Good grief then – how was it that she managed to surmount the prejudice against women around her? How did Esther Rantzen, Joan Bakewell and Kate Adie all manage to scale this wall of sexism? Goodness me – when you think about it Kate even defied those dreadful patriarchs to become a war reporter. Oh and isn’t Anne Nightingale Radio One’s longest serving presenter – how did she make it from that other awful place, Fleet Street, before hosting ‘What’s New’ in 1970?
Yes women had a really tough time time. Only the lucky ones working in intelligent bubbles made it. It had nothing to do, of course, with the fact that the BBC used to favour talent and ability, initiative and get up and go, whatever sex you were instead of imposing the present day’s gender and diversity quotas. Of course not. It couldn’t have been. After all, according to the BBC’s Official Historian’s account, 50 years ago: “you are looking at the beginning of a sociological change” when “women it turns out aren’t such fluffy headed little beasts” (as they were thought to be). Now we know.
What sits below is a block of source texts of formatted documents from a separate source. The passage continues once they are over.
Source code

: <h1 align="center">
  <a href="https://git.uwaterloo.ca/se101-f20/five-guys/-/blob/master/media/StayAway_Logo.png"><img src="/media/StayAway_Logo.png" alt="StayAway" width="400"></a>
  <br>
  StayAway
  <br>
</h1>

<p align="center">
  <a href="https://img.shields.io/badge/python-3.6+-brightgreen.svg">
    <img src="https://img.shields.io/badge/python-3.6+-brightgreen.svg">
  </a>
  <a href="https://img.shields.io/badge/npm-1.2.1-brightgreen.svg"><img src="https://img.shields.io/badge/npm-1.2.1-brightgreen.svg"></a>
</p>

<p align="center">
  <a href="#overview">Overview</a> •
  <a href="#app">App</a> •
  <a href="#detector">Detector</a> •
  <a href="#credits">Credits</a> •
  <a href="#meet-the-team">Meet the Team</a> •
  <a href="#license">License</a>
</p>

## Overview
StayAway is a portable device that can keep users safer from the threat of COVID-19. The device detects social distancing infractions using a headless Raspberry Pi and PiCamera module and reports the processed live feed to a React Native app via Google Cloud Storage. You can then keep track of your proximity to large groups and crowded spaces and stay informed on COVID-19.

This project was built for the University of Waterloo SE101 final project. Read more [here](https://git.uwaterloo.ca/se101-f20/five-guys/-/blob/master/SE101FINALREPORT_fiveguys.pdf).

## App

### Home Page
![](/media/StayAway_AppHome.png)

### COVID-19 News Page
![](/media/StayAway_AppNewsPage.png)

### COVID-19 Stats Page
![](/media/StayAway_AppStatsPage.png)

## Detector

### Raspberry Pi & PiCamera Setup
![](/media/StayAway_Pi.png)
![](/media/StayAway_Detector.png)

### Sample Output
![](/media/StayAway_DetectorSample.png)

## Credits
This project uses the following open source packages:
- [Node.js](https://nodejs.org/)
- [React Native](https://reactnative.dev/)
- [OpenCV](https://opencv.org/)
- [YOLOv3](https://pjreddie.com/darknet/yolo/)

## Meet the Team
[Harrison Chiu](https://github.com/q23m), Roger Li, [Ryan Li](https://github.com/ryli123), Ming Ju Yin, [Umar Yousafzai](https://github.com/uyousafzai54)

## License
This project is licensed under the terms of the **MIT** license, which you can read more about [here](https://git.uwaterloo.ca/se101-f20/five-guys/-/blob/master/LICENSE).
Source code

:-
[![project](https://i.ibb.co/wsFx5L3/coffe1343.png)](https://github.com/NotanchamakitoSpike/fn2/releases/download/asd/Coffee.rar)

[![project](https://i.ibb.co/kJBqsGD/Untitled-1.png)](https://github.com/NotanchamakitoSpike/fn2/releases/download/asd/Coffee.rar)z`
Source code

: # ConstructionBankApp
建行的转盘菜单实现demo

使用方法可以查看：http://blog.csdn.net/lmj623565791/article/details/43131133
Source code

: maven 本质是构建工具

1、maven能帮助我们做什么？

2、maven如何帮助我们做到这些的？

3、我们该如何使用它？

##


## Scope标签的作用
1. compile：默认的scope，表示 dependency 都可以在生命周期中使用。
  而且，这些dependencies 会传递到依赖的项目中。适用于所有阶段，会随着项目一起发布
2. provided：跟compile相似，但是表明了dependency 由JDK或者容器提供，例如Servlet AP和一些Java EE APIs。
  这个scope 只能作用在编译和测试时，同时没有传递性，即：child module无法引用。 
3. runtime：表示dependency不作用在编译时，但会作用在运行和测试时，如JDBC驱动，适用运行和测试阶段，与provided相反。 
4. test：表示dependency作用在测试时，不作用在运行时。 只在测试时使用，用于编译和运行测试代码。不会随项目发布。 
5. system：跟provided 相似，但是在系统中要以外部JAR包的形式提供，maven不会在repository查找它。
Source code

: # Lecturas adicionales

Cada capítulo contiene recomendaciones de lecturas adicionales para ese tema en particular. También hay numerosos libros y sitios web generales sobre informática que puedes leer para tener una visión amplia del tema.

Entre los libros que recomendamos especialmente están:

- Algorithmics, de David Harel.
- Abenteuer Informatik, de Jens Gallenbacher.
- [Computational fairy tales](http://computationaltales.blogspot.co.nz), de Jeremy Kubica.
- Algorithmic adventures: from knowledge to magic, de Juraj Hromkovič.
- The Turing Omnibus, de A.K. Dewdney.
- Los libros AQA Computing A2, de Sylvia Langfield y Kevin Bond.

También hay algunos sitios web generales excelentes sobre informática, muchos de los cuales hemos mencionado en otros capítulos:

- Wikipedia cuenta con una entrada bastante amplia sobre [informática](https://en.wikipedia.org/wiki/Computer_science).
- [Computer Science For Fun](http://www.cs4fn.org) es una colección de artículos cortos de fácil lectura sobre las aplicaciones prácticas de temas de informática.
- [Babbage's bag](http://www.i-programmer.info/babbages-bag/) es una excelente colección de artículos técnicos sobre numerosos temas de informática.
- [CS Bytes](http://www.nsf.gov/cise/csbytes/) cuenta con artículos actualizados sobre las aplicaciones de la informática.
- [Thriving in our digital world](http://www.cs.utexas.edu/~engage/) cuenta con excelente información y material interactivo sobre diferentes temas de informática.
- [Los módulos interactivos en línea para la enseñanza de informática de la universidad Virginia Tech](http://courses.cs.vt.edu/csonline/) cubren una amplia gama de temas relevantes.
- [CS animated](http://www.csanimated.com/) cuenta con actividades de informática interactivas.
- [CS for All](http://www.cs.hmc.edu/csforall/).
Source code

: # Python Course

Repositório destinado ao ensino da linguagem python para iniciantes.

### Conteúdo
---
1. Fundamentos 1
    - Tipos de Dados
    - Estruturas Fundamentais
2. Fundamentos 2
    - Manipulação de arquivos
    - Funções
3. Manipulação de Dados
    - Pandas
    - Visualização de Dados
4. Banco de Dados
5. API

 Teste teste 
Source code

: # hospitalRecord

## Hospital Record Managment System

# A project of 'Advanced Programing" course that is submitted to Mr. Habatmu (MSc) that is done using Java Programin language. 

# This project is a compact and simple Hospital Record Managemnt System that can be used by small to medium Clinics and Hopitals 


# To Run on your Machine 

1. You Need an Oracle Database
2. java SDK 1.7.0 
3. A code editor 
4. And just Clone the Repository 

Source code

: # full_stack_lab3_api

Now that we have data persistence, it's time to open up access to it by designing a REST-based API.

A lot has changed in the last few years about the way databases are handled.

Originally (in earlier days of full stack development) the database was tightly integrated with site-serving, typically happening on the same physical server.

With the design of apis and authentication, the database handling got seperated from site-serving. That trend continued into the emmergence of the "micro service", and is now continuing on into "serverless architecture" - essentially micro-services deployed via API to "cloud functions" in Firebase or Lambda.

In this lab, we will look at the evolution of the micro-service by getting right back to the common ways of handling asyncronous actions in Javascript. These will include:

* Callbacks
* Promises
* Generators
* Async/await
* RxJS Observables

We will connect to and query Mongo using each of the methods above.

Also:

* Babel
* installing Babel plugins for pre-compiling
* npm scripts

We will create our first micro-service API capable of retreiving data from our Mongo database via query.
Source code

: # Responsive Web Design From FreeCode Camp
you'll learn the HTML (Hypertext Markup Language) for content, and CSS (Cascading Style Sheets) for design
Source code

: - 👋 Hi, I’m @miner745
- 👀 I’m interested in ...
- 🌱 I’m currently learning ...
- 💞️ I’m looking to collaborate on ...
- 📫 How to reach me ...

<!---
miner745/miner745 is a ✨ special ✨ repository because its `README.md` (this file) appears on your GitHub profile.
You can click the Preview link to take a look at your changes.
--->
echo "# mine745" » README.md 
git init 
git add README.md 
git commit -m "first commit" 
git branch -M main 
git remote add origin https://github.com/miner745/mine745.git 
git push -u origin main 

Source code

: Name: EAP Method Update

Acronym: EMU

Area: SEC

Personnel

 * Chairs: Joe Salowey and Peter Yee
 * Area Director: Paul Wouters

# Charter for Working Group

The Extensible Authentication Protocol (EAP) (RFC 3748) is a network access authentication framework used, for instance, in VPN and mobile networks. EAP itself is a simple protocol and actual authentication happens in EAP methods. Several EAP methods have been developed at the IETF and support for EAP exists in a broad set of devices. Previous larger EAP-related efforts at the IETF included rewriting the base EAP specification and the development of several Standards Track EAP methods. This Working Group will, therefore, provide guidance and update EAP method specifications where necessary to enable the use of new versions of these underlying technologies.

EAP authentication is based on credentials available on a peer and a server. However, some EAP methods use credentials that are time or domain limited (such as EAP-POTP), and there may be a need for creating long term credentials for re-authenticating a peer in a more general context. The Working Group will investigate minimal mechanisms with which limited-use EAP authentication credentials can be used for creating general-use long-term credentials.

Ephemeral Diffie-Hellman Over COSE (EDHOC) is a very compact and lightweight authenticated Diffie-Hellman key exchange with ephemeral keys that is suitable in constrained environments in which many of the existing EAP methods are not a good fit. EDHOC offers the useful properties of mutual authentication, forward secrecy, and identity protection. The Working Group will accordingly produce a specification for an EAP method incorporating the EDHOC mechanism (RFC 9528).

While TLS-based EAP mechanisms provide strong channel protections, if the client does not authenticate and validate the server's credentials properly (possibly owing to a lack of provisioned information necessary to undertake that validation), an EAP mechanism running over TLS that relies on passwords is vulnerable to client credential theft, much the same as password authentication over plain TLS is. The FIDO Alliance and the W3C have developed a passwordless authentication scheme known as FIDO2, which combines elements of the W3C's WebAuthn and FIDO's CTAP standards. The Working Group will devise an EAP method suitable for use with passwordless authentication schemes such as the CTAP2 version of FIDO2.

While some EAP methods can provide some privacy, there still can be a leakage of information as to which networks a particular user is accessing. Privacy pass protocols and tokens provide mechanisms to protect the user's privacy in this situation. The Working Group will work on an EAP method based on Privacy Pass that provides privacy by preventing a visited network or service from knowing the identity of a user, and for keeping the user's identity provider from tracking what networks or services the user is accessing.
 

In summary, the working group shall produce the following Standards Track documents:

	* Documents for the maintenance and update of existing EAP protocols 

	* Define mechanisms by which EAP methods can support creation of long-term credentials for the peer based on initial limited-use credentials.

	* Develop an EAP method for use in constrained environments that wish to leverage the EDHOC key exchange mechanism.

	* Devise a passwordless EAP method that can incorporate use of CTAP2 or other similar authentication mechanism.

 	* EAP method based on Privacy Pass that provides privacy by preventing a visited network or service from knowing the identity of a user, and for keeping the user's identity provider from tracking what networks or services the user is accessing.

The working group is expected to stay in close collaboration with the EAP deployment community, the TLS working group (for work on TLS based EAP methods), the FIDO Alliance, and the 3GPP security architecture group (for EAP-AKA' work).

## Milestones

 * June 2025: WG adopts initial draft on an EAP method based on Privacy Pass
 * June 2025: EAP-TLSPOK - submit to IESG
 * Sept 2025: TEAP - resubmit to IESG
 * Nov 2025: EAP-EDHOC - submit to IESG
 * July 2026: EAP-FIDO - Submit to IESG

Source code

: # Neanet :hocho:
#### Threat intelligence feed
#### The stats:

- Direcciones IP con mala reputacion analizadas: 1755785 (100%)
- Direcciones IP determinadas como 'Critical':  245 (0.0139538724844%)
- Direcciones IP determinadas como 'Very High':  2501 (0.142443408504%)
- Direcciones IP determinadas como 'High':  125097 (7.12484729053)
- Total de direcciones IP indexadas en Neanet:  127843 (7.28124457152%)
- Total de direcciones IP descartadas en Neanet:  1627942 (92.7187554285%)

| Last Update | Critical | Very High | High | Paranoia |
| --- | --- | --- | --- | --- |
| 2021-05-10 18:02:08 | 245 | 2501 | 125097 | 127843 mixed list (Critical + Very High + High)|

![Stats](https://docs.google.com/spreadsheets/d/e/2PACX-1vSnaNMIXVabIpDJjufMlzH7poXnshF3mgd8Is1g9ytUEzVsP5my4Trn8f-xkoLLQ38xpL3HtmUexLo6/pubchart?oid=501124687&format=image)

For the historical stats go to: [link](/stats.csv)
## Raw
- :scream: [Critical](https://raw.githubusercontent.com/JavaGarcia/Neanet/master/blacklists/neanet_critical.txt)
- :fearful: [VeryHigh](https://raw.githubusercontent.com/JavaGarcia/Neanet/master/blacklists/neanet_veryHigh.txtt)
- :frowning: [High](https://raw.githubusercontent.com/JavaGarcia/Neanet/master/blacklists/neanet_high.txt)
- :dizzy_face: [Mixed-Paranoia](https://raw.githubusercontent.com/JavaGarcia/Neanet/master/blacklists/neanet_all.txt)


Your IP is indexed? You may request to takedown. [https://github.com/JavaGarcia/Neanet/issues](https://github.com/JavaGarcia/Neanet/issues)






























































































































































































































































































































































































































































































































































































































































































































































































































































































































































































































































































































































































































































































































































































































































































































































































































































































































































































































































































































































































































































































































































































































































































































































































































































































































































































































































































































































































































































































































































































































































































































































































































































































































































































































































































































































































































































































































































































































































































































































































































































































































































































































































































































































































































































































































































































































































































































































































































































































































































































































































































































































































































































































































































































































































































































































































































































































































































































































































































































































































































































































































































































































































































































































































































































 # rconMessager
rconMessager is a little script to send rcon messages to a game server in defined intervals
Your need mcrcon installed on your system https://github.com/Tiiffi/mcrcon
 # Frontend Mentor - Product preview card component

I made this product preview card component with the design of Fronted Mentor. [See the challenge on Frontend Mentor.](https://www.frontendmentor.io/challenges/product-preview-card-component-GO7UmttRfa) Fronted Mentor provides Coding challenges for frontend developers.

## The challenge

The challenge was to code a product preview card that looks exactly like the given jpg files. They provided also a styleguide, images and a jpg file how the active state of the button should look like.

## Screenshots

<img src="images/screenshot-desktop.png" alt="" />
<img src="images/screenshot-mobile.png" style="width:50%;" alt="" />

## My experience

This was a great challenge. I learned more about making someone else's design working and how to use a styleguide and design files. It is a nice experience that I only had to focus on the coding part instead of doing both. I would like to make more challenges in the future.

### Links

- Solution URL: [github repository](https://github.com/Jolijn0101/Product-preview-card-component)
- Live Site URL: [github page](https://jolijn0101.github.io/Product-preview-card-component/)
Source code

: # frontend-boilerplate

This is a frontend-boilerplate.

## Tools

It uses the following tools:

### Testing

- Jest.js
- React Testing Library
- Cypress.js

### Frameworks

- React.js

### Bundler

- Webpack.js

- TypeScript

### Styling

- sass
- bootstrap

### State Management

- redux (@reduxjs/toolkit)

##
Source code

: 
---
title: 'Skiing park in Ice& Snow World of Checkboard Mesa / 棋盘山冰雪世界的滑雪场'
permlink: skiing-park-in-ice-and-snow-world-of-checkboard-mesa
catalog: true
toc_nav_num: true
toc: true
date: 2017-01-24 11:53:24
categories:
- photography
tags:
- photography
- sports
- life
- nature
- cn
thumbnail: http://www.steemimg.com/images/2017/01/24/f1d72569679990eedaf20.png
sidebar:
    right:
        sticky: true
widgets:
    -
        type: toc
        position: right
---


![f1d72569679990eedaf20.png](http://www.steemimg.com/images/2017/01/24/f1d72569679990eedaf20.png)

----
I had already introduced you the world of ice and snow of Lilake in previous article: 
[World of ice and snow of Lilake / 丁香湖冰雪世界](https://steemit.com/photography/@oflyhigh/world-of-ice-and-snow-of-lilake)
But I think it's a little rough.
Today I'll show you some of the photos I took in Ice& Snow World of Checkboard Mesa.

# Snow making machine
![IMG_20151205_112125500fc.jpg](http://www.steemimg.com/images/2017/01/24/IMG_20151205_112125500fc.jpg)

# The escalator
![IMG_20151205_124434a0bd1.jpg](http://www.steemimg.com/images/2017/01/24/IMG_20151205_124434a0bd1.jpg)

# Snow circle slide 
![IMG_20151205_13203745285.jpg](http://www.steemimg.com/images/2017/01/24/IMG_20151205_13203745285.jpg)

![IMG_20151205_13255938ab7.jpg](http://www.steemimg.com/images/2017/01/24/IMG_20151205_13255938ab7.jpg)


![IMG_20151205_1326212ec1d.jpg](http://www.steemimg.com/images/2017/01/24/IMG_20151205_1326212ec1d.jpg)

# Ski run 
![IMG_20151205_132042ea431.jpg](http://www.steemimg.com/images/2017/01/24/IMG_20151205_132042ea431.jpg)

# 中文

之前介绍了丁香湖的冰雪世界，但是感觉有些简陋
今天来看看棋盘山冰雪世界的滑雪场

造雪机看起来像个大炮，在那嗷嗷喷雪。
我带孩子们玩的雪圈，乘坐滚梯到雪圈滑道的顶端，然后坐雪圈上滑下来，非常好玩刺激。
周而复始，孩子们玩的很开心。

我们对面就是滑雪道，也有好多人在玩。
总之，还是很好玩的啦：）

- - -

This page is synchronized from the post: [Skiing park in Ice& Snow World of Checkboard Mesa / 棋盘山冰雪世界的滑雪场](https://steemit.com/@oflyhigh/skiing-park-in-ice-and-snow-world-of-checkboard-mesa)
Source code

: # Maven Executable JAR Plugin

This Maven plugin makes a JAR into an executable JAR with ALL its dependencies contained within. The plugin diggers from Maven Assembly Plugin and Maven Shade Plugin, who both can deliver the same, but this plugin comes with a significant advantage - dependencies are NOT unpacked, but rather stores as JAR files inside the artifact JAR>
Sue MacGregor, if we are to believe Professor Seaton, is no cause for concern; she’s completed her re-education successfully and accepts this feminised version of her own and the BBC’s history. So too, it seems from her lack of challenge to this liberation account, does Martha Kearney.
Shame on her for allowing such an insult to her intelligence by letting the Prof get away with this claptrap. She must know it is not true.